_The problem_: Find all the lines in the entries below that hold the word "Braking" and copy them.

(Stored items from a collection)
#####
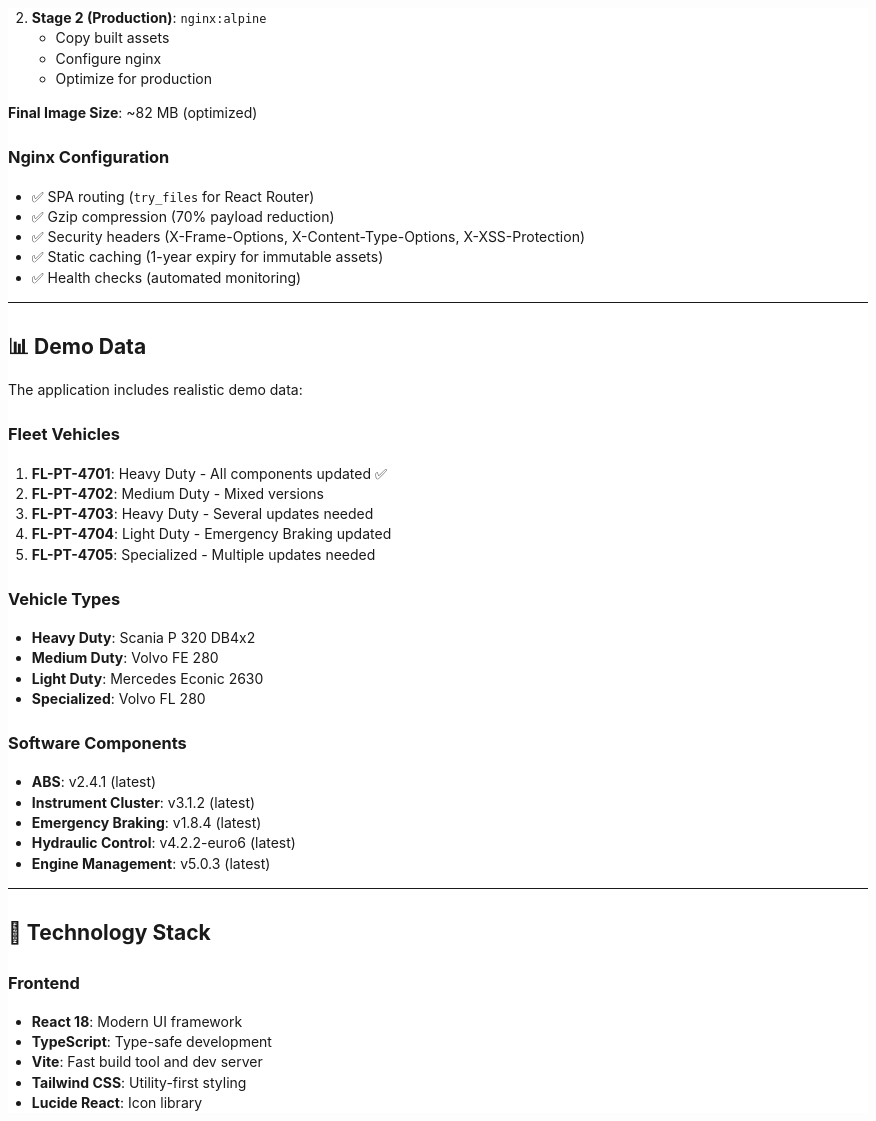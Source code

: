 2. **Stage 2 (Production)**: `nginx:alpine`
   - Copy built assets
   - Configure nginx
   - Optimize for production

**Final Image Size**: ~82 MB (optimized)

### Nginx Configuration

- ✅ SPA routing (`try_files` for React Router)
- ✅ Gzip compression (70% payload reduction)
- ✅ Security headers (X-Frame-Options, X-Content-Type-Options, X-XSS-Protection)
- ✅ Static caching (1-year expiry for immutable assets)
- ✅ Health checks (automated monitoring)

---

## 📊 Demo Data

The application includes realistic demo data:

### Fleet Vehicles
1. **FL-PT-4701**: Heavy Duty - All components updated ✅
2. **FL-PT-4702**: Medium Duty - Mixed versions
3. **FL-PT-4703**: Heavy Duty - Several updates needed
4. **FL-PT-4704**: Light Duty - Emergency Braking updated
5. **FL-PT-4705**: Specialized - Multiple updates needed

### Vehicle Types
- **Heavy Duty**: Scania P 320 DB4x2
- **Medium Duty**: Volvo FE 280
- **Light Duty**: Mercedes Econic 2630
- **Specialized**: Volvo FL 280

### Software Components
- **ABS**: v2.4.1 (latest)
- **Instrument Cluster**: v3.1.2 (latest)
- **Emergency Braking**: v1.8.4 (latest)
- **Hydraulic Control**: v4.2.2-euro6 (latest)
- **Engine Management**: v5.0.3 (latest)

---

## 🔧 Technology Stack

### Frontend
- **React 18**: Modern UI framework
- **TypeScript**: Type-safe development
- **Vite**: Fast build tool and dev server
- **Tailwind CSS**: Utility-first styling
- **Lucide React**: Icon library
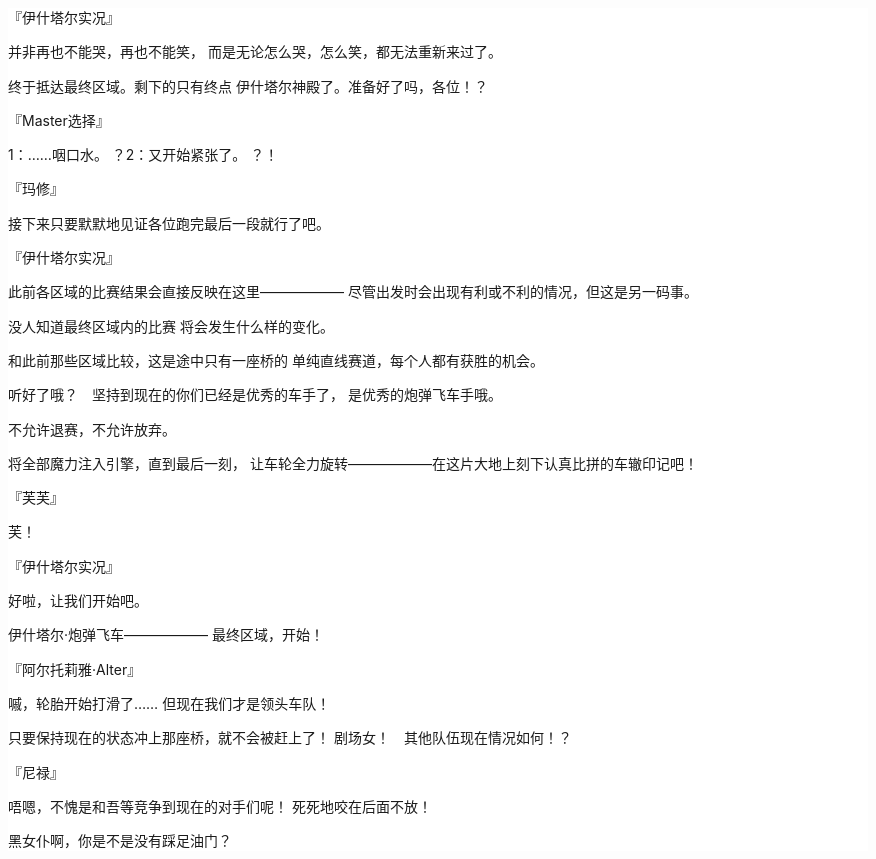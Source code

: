 『伊什塔尔实况』

并非再也不能哭，再也不能笑，
而是无论怎么哭，怎么笑，都无法重新来过了。

终于抵达最终区域。剩下的只有终点
伊什塔尔神殿了。准备好了吗，各位！？

『Master选择』

1：……咽口水。
？2：又开始紧张了。
？！

『玛修』

接下来只要默默地见证各位跑完最后一段就行了吧。

『伊什塔尔实况』

此前各区域的比赛结果会直接反映在这里——————
尽管出发时会出现有利或不利的情况，但这是另一码事。

没人知道最终区域内的比赛
将会发生什么样的变化。

和此前那些区域比较，这是途中只有一座桥的
单纯直线赛道，每个人都有获胜的机会。

听好了哦？　坚持到现在的你们已经是优秀的车手了，
是优秀的炮弹飞车手哦。

不允许退赛，不允许放弃。

将全部魔力注入引擎，直到最后一刻，
让车轮全力旋转——————在这片大地上刻下认真比拼的车辙印记吧！

『芙芙』

芙！

『伊什塔尔实况』

好啦，让我们开始吧。

伊什塔尔·炮弹飞车——————
最终区域，开始！

『阿尔托莉雅·Alter』

嘁，轮胎开始打滑了……
但现在我们才是领头车队！

只要保持现在的状态冲上那座桥，就不会被赶上了！
剧场女！　其他队伍现在情况如何！？

『尼禄』

唔嗯，不愧是和吾等竞争到现在的对手们呢！
死死地咬在后面不放！

黑女仆啊，你是不是没有踩足油门？
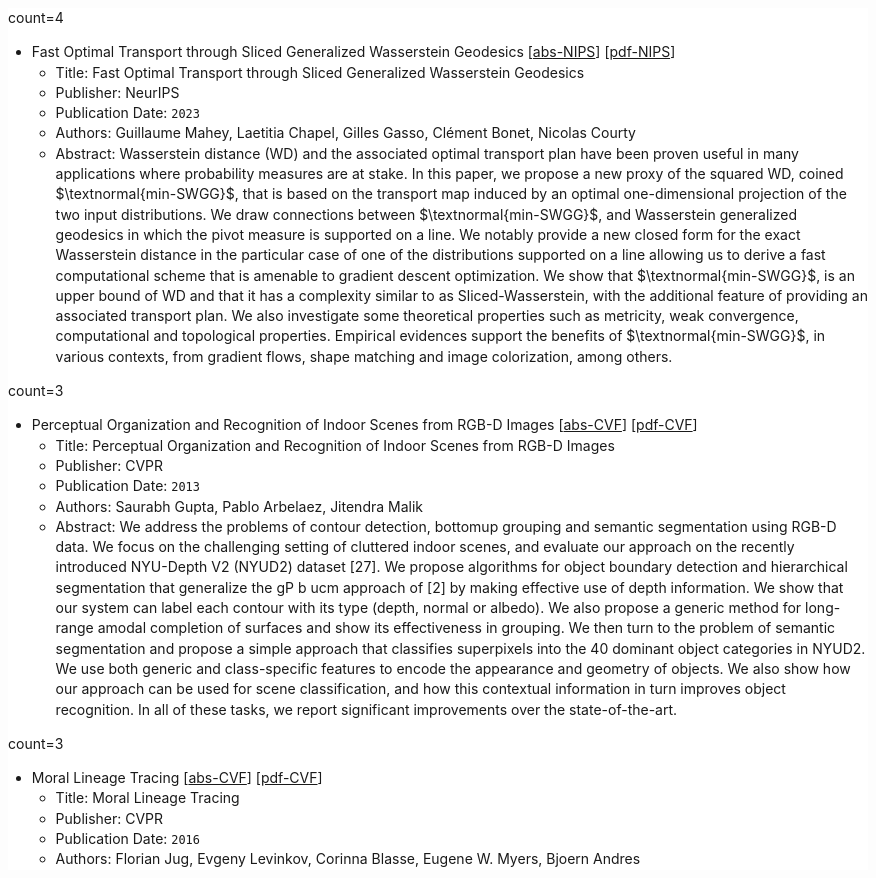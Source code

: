 count=4
* Fast Optimal Transport through Sliced Generalized Wasserstein Geodesics
    [[abs-NIPS](https://papers.nips.cc/paper_files/paper/2023/hash/6f1346bac8b02f76a631400e2799b24b-Abstract-Conference.html)]
    [[pdf-NIPS](https://papers.nips.cc/paper_files/paper/2023/file/6f1346bac8b02f76a631400e2799b24b-Paper-Conference.pdf)]
    * Title: Fast Optimal Transport through Sliced Generalized Wasserstein Geodesics
    * Publisher: NeurIPS
    * Publication Date: `2023`
    * Authors: Guillaume Mahey, Laetitia Chapel, Gilles Gasso, Clément Bonet, Nicolas Courty
    * Abstract: Wasserstein distance (WD) and the associated optimal transport plan have been proven useful in many applications where probability measures are at stake. In this paper, we propose a new proxy of the squared WD, coined $\textnormal{min-SWGG}$, that is based on the transport map induced by an optimal one-dimensional projection of the two input distributions. We draw connections between $\textnormal{min-SWGG}$, and Wasserstein generalized geodesics in which the pivot measure is supported on a line. We notably provide a new closed form for the exact Wasserstein distance in the particular case of one of the distributions supported on a line allowing us to derive a fast computational scheme that is amenable to gradient descent optimization. We show that $\textnormal{min-SWGG}$, is an upper bound of WD and that it has a complexity similar to as Sliced-Wasserstein, with the additional feature of providing an associated transport plan. We also investigate some theoretical properties such as metricity, weak convergence, computational and topological properties. Empirical evidences support the benefits of $\textnormal{min-SWGG}$, in various contexts, from gradient flows, shape matching and image colorization, among others.

count=3
* Perceptual Organization and Recognition of Indoor Scenes from RGB-D Images
    [[abs-CVF](https://openaccess.thecvf.com/content_cvpr_2013/html/Gupta_Perceptual_Organization_and_2013_CVPR_paper.html)]
    [[pdf-CVF](https://openaccess.thecvf.com/content_cvpr_2013/papers/Gupta_Perceptual_Organization_and_2013_CVPR_paper.pdf)]
    * Title: Perceptual Organization and Recognition of Indoor Scenes from RGB-D Images
    * Publisher: CVPR
    * Publication Date: `2013`
    * Authors: Saurabh Gupta, Pablo Arbelaez, Jitendra Malik
    * Abstract: We address the problems of contour detection, bottomup grouping and semantic segmentation using RGB-D data. We focus on the challenging setting of cluttered indoor scenes, and evaluate our approach on the recently introduced NYU-Depth V2 (NYUD2) dataset [27]. We propose algorithms for object boundary detection and hierarchical segmentation that generalize the gP b ucm approach of [2] by making effective use of depth information. We show that our system can label each contour with its type (depth, normal or albedo). We also propose a generic method for long-range amodal completion of surfaces and show its effectiveness in grouping. We then turn to the problem of semantic segmentation and propose a simple approach that classifies superpixels into the 40 dominant object categories in NYUD2. We use both generic and class-specific features to encode the appearance and geometry of objects. We also show how our approach can be used for scene classification, and how this contextual information in turn improves object recognition. In all of these tasks, we report significant improvements over the state-of-the-art.

count=3
* Moral Lineage Tracing
    [[abs-CVF](https://openaccess.thecvf.com/content_cvpr_2016/html/Jug_Moral_Lineage_Tracing_CVPR_2016_paper.html)]
    [[pdf-CVF](https://openaccess.thecvf.com/content_cvpr_2016/papers/Jug_Moral_Lineage_Tracing_CVPR_2016_paper.pdf)]
    * Title: Moral Lineage Tracing
    * Publisher: CVPR
    * Publication Date: `2016`
    * Authors: Florian Jug, Evgeny Levinkov, Corinna Blasse, Eugene W. Myers, Bjoern Andres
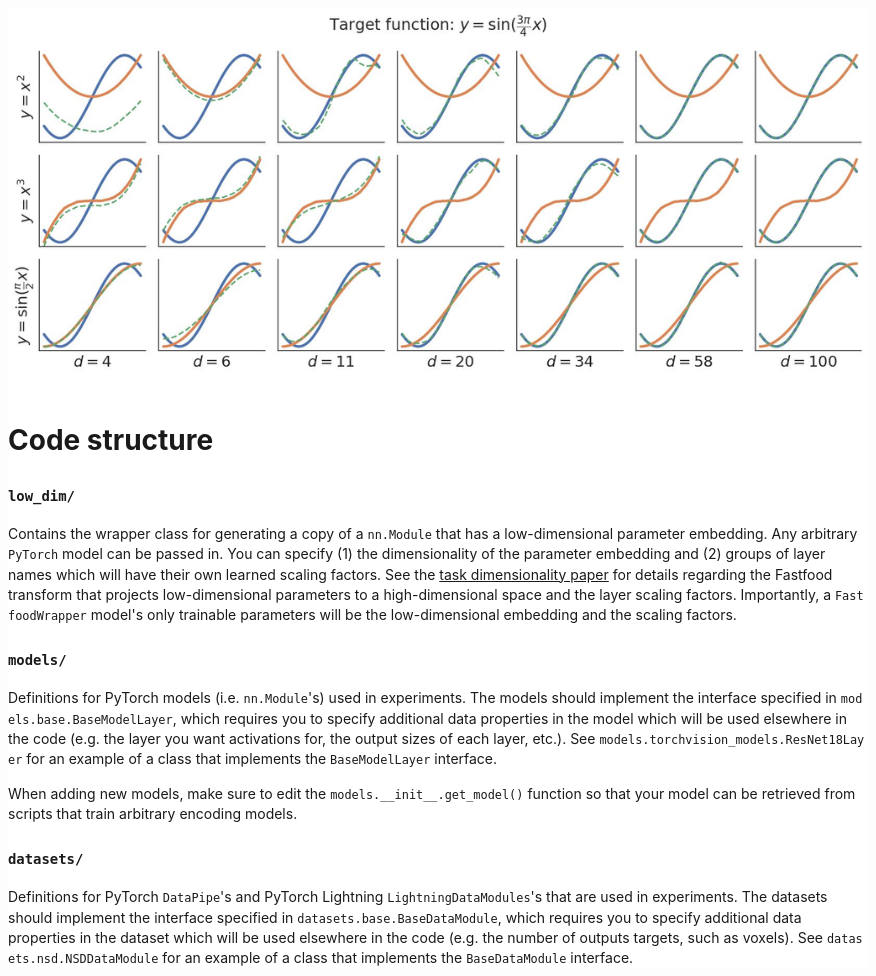 ![](simulations/dim_complexity/saved_figures/dim_complexity_simulation.jpg)

# Code structure

### `low_dim/`

Contains the wrapper class for generating a copy of a `nn.Module` that has a low-dimensional parameter embedding. Any arbitrary `PyTorch` model can be passed in. You can specify (1) the dimensionality of the parameter embedding and (2) groups of layer names which will have their own learned scaling factors. See the [task dimensionality paper](https://arxiv.org/abs/2012.13255) for details regarding the Fastfood transform that projects low-dimensional parameters to a high-dimensional space and the layer scaling factors. Importantly, a `FastfoodWrapper` model's only trainable parameters will be the low-dimensional embedding and the scaling factors.

### `models/`

Definitions for PyTorch models (i.e. `nn.Module`'s) used in experiments. The models should implement the interface specified in `models.base.BaseModelLayer`, which requires you to specify additional data properties in the model which will be used elsewhere in the code (e.g. the layer you want activations for, the output sizes of each layer, etc.). See `models.torchvision_models.ResNet18Layer` for an example of a class that implements the `BaseModelLayer` interface.

When adding new models, make sure to edit the `models.__init__.get_model()` function so that your model can be retrieved from scripts that train arbitrary encoding models.

### `datasets/`

Definitions for PyTorch `DataPipe`'s and PyTorch Lightning `LightningDataModules`'s that are used in experiments. The datasets should implement the interface specified in `datasets.base.BaseDataModule`, which requires you to specify additional data properties in the dataset which will be used elsewhere in the code (e.g. the number of outputs targets, such as voxels). See `datasets.nsd.NSDDataModule` for an example of a class that implements the `BaseDataModule` interface.
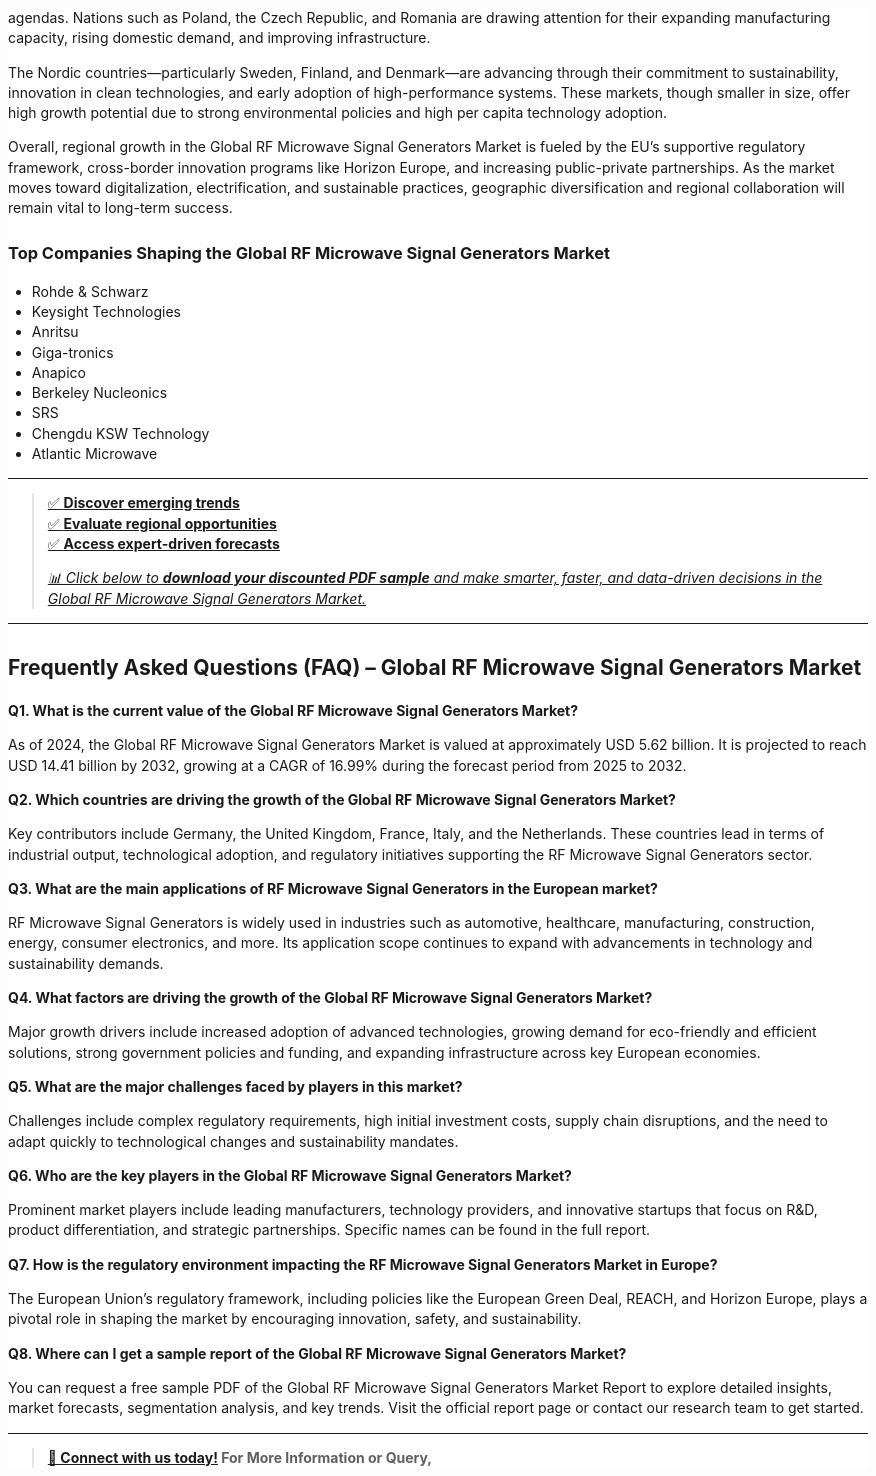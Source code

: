 agendas. Nations such as Poland, the Czech Republic, and Romania are drawing attention for their expanding manufacturing capacity, rising domestic demand, and improving infrastructure.</p><p>The Nordic countries&mdash;particularly Sweden, Finland, and Denmark&mdash;are advancing through their commitment to sustainability, innovation in clean technologies, and early adoption of high-performance systems. These markets, though smaller in size, offer high growth potential due to strong environmental policies and high per capita technology adoption.</p><p>Overall, regional growth in the Global RF Microwave Signal Generators Market is fueled by the EU&rsquo;s supportive regulatory framework, cross-border innovation programs like Horizon Europe, and increasing public-private partnerships. As the market moves toward digitalization, electrification, and sustainable practices, geographic diversification and regional collaboration will remain vital to long-term success.</p><p><h3>Top Companies Shaping the Global RF Microwave Signal Generators Market </h3><ul><li>Rohde & Schwarz</li><li>Keysight Technologies</li><li>Anritsu</li><li>Giga-tronics</li><li>Anapico</li><li>Berkeley Nucleonics</li><li>SRS</li><li>Chengdu KSW Technology</li><li>Atlantic Microwave</li></ul></p><hr /><blockquote><p><a href="https://www.marketresearchintellect.com/ask-for-discount/?rid=1013095&amp;amp;utm_source=Github-R&amp;amp;utm_medium=852">✅ <strong data-start="617" data-end="645">Discover emerging trends</strong></a><br data-start="645" data-end="648" /><a href="https://www.marketresearchintellect.com/ask-for-discount/?rid=1013095&amp;amp;utm_source=Github-R&amp;amp;utm_medium=852"> ✅ <strong data-start="650" data-end="685">Evaluate regional opportunities</strong></a><br data-start="685" data-end="688" /><a href="https://www.marketresearchintellect.com/ask-for-discount/?rid=1013095&amp;amp;utm_source=Github-R&amp;amp;utm_medium=852"> ✅ <strong data-start="690" data-end="724">Access expert-driven forecasts</strong></a></p><p class="" data-start="728" data-end="864"><em><a href="https://www.marketresearchintellect.com/ask-for-discount/?rid=1013095&amp;amp;utm_source=Github-R&amp;amp;utm_medium=852">📊 Click below to <strong data-start="746" data-end="785">download your discounted PDF sample</strong> and make smarter, faster, and data-driven decisions in the Global RF Microwave Signal Generators Market.</a></em></p></blockquote><hr /><h2>Frequently Asked Questions (FAQ) &ndash; Global RF Microwave Signal Generators Market</h2><p><strong>Q1. What is the current value of the Global RF Microwave Signal Generators Market?</strong></p><p>As of 2024, the Global RF Microwave Signal Generators Market is valued at approximately USD 5.62 billion. It is projected to reach USD 14.41 billion by 2032, growing at a CAGR of 16.99% during the forecast period from 2025 to 2032.</p><p><strong>Q2. Which countries are driving the growth of the Global RF Microwave Signal Generators Market?</strong></p><p>Key contributors include Germany, the United Kingdom, France, Italy, and the Netherlands. These countries lead in terms of industrial output, technological adoption, and regulatory initiatives supporting the RF Microwave Signal Generators sector.</p><p><strong>Q3. What are the main applications of RF Microwave Signal Generators in the European market?</strong></p><p>RF Microwave Signal Generators is widely used in industries such as automotive, healthcare, manufacturing, construction, energy, consumer electronics, and more. Its application scope continues to expand with advancements in technology and sustainability demands.</p><p><strong>Q4. What factors are driving the growth of the Global RF Microwave Signal Generators Market?</strong></p><p>Major growth drivers include increased adoption of advanced technologies, growing demand for eco-friendly and efficient solutions, strong government policies and funding, and expanding infrastructure across key European economies.</p><p><strong>Q5. What are the major challenges faced by players in this market?</strong></p><p>Challenges include complex regulatory requirements, high initial investment costs, supply chain disruptions, and the need to adapt quickly to technological changes and sustainability mandates.</p><p><strong>Q6. Who are the key players in the Global RF Microwave Signal Generators Market?</strong></p><p>Prominent market players include leading manufacturers, technology providers, and innovative startups that focus on R&amp;D, product differentiation, and strategic partnerships. Specific names can be found in the full report.</p><p><strong>Q7. How is the regulatory environment impacting the RF Microwave Signal Generators Market in Europe?</strong></p><p>The European Union&rsquo;s regulatory framework, including policies like the European Green Deal, REACH, and Horizon Europe, plays a pivotal role in shaping the market by encouraging innovation, safety, and sustainability.</p><p><strong>Q8. Where can I get a sample report of the Global RF Microwave Signal Generators Market?</strong></p><p>You can request a free sample PDF of the Global RF Microwave Signal Generators Market Report to explore detailed insights, market forecasts, segmentation analysis, and key trends. Visit the official report page or contact our research team to get started.</p><hr /><blockquote><p><span class="font-[700]"><strong><a href="https://www.marketresearchintellect.com/product/global-rf-microwave-signal-generators-market/?utm_source=Linkedin&utm_medium=852">📩 Connect with us today!</a> For More Information or Query,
#####
_Your solution_:
4. **FL-PT-4704**: Light Duty - Emergency Braking updated
- **Emergency Braking**: v1.8.4 (latest)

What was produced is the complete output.